The Education of George W. Bush

By Dan Froomkin
Special to
Thursday, June 12, 2008; 1:25 PM

President Bush's slow and painful schooling in constitutional law continued today as the Supreme Court ruled for the third time in four years that he had violated a basic precept of the American legal system.

The court ruled 5-4 that Bush cannot deny prisoners at Guantanamo Bay the right to challenge their detentions in federal district court. Some of them have been held already -- without charges -- for more than six years.

Justice Anthony Kennedy, writing for the court, determined that the prisoners in the U.S.-run facility "have the constitutional privilege of habeas corpus. . . ."

"The laws and Constitution are designed to survive, and remain in force, in extraordinary times. Liberty and security can be reconciled; and in our system they are reconciled within the framework of the law. The Framers decided that habeas corpus, a right of first importance, must be a part of that framework, a part of that law," Kennedy wrote.

The ruling does not force the closing of Guantanamo, but it could push the Bush administration toward that decision -- although the actual closing would almost certainly occur in the next administration.

Consider how Sue Pleming wrote for Reuters last month that senior U.S. officials were already anticipating a possible rebuff from the court.

"If the Supreme Court concludes that the detainees have constitutional rights, then there would be little legal difference between holding them in Guantanamo or holding them on the (U.S.) mainland," Pleming quoted a senior official as saying at the time. "It's possible the Supreme Court decision could provide an impetus to a policy decision to close Guantanamo."

The Supreme Court decision was close -- one vote made the difference. And the dissent was bitter. Mark Sherman writes for the Associated Press: "In dissent, Chief Justice John Roberts criticized his colleagues for striking down what he called 'the most generous set of procedural protections ever afforded aliens detained by this country as enemy combatants.'

"Justices Samuel Alito, Antonin Scalia and Clarence Thomas also dissented.

"Scalia said the nation is 'at war with radical Islamists' and that the court's decision 'will make the war harder on us. It will almost certainly cause more Americans to be killed.'"

The court has ruled twice before that prisoners at Guantanamo have the right to judicial review -- or, as Todd S. Purdum wrote in the New York Times, "that in the United States, even in wartime, no prisoner is ever beneath the law's regard, and no president above its limits."

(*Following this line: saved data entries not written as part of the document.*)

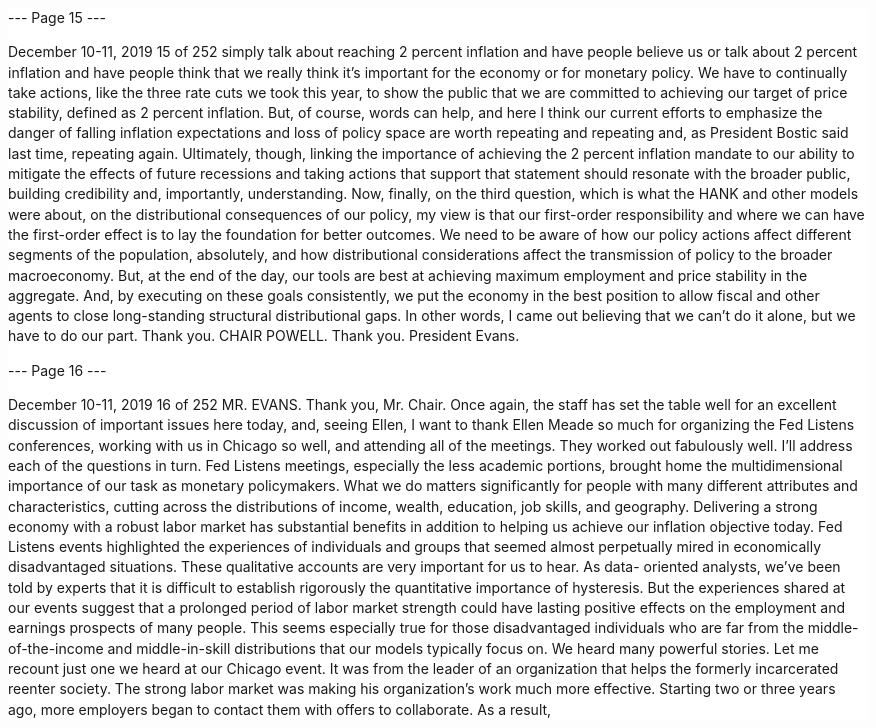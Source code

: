 --- Page 15 ---

December 10-11, 2019 15 of 252
simply talk about reaching 2 percent inflation and have people believe us or talk about 2 percent
inflation and have people think that we really think it’s important for the economy or for
monetary policy.
We have to continually take actions, like the three rate cuts we took this year, to show the
public that we are committed to achieving our target of price stability, defined as 2 percent
inflation. But, of course, words can help, and here I think our current efforts to emphasize the
danger of falling inflation expectations and loss of policy space are worth repeating and
repeating and, as President Bostic said last time, repeating again. Ultimately, though, linking the
importance of achieving the 2 percent inflation mandate to our ability to mitigate the effects of
future recessions and taking actions that support that statement should resonate with the broader
public, building credibility and, importantly, understanding.
Now, finally, on the third question, which is what the HANK and other models were
about, on the distributional consequences of our policy, my view is that our first-order
responsibility and where we can have the first-order effect is to lay the foundation for better
outcomes. We need to be aware of how our policy actions affect different segments of the
population, absolutely, and how distributional considerations affect the transmission of policy to
the broader macroeconomy.
But, at the end of the day, our tools are best at achieving maximum employment and
price stability in the aggregate. And, by executing on these goals consistently, we put the
economy in the best position to allow fiscal and other agents to close long-standing structural
distributional gaps. In other words, I came out believing that we can’t do it alone, but we have to
do our part. Thank you.
CHAIR POWELL. Thank you. President Evans.

--- Page 16 ---

December 10-11, 2019 16 of 252
MR. EVANS. Thank you, Mr. Chair. Once again, the staff has set the table well for an
excellent discussion of important issues here today, and, seeing Ellen, I want to thank Ellen
Meade so much for organizing the Fed Listens conferences, working with us in Chicago so well,
and attending all of the meetings. They worked out fabulously well.
I’ll address each of the questions in turn. Fed Listens meetings, especially the less
academic portions, brought home the multidimensional importance of our task as monetary
policymakers. What we do matters significantly for people with many different attributes and
characteristics, cutting across the distributions of income, wealth, education, job skills, and
geography.
Delivering a strong economy with a robust labor market has substantial benefits in
addition to helping us achieve our inflation objective today. Fed Listens events highlighted the
experiences of individuals and groups that seemed almost perpetually mired in economically
disadvantaged situations. These qualitative accounts are very important for us to hear. As data-
oriented analysts, we’ve been told by experts that it is difficult to establish rigorously the
quantitative importance of hysteresis. But the experiences shared at our events suggest that a
prolonged period of labor market strength could have lasting positive effects on the employment
and earnings prospects of many people. This seems especially true for those disadvantaged
individuals who are far from the middle-of-the-income and middle-in-skill distributions that our
models typically focus on.
We heard many powerful stories. Let me recount just one we heard at our Chicago event.
It was from the leader of an organization that helps the formerly incarcerated reenter society.
The strong labor market was making his organization’s work much more effective. Starting two
or three years ago, more employers began to contact them with offers to collaborate. As a result,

In June 2004, Supreme Court Justice Sandra Day O'Connor wrote: "A state of war is not a blank check for the President when it comes to the rights of the Nation's citizens." In June 2006, the court ruled that that a provision of the Geneva Conventions known as Common Article 3 applied to the Guantanamo detainees. The provision prohibits trials except by "a regularly constituted court affording all the judicial guarantees which are recognized as indispensable by civilized people."